Não podemos continuar a olhar para as telas iluminadas dos nossos telemóveis e a tratar o sofrimento absoluto de milhões de seres humanos como se fosse apenas mais uma estatística geopolítica passageira ou um debate académico estéril em salas de conferências climatizadas. O que se vive no terreno é a anatomia detalhada de um abandono sistémico, onde bairros inteiros que outrora pulsavam com o riso de crianças, o comércio vibrante e a rotina pacífica de famílias trabalhadoras foram reduzidos a esqueletos de cinza e a uma poeira sufocante que agora cobre os corpos daqueles que perderam tudo o que dava significado à palavra casa.
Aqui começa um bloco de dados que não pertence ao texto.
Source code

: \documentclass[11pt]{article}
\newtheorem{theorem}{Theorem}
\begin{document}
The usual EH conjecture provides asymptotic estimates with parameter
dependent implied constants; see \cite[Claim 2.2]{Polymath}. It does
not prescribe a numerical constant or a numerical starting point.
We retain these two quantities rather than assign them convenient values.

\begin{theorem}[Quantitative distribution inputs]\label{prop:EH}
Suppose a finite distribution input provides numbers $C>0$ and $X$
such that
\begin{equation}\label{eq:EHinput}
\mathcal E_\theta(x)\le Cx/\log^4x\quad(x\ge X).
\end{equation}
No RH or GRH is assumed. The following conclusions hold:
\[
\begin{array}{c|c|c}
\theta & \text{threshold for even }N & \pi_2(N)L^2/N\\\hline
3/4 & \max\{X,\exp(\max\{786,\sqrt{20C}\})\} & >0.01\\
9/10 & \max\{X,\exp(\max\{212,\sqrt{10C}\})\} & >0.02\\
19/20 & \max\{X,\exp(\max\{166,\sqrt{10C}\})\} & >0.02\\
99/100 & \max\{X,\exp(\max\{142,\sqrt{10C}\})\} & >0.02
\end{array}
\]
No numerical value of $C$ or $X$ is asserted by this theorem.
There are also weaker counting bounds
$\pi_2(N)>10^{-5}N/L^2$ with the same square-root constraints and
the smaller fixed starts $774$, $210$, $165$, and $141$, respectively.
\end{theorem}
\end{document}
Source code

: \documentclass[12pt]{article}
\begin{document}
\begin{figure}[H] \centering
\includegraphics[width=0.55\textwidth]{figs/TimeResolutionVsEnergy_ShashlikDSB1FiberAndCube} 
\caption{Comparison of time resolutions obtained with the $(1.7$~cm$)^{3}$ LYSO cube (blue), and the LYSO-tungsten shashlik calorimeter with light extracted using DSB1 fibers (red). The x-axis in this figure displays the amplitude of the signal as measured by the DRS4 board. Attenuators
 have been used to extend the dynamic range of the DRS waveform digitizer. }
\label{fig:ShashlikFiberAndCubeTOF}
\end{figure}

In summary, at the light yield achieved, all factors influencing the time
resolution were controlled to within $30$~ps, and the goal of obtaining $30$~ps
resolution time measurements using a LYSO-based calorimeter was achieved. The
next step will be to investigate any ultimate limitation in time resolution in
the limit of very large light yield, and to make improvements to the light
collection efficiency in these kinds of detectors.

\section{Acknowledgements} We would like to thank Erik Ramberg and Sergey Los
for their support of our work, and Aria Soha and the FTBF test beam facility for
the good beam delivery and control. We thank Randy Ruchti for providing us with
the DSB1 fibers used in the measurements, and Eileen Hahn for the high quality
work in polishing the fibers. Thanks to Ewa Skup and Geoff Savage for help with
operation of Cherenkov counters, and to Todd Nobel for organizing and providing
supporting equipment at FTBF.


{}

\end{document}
Caminhar por aquelas ruas desfeitas é testemunhar o funeral público da empatia humana, onde a sobrevivência diária se transformou numa lotaria macabra e injusta, onde o acesso a um copo de água potável ou a um pedaço de pão básico deixou de ser um direito universal para passar a ser um privilégio inacessível.

Esta decadência atroz não é um acidente de percurso ou uma consequência inevitável da história, mas sim o resultado direto das escolhas conscientes feitas por generais, políticos e decisores que, do alto dos seus gabinetes blindados e protegidos pelo cinismo das suas gravatas, optam por perpetuar o ruído das armas em vez de escutar o clamor da decência. Erguemos por isso uma acusação mordaz e implacável contra todos os arquitetos desta barbárie e contra os senhores da guerra que financiam, executam ou legitimam o sacrifício em massa de civis inocentes sob o pretexto de estratégias de segurança nacional ou de xadrez ideológico internacional, porque nenhuma ideologia no mundo tem o direito de se banhar no sangue de uma infância interrompida.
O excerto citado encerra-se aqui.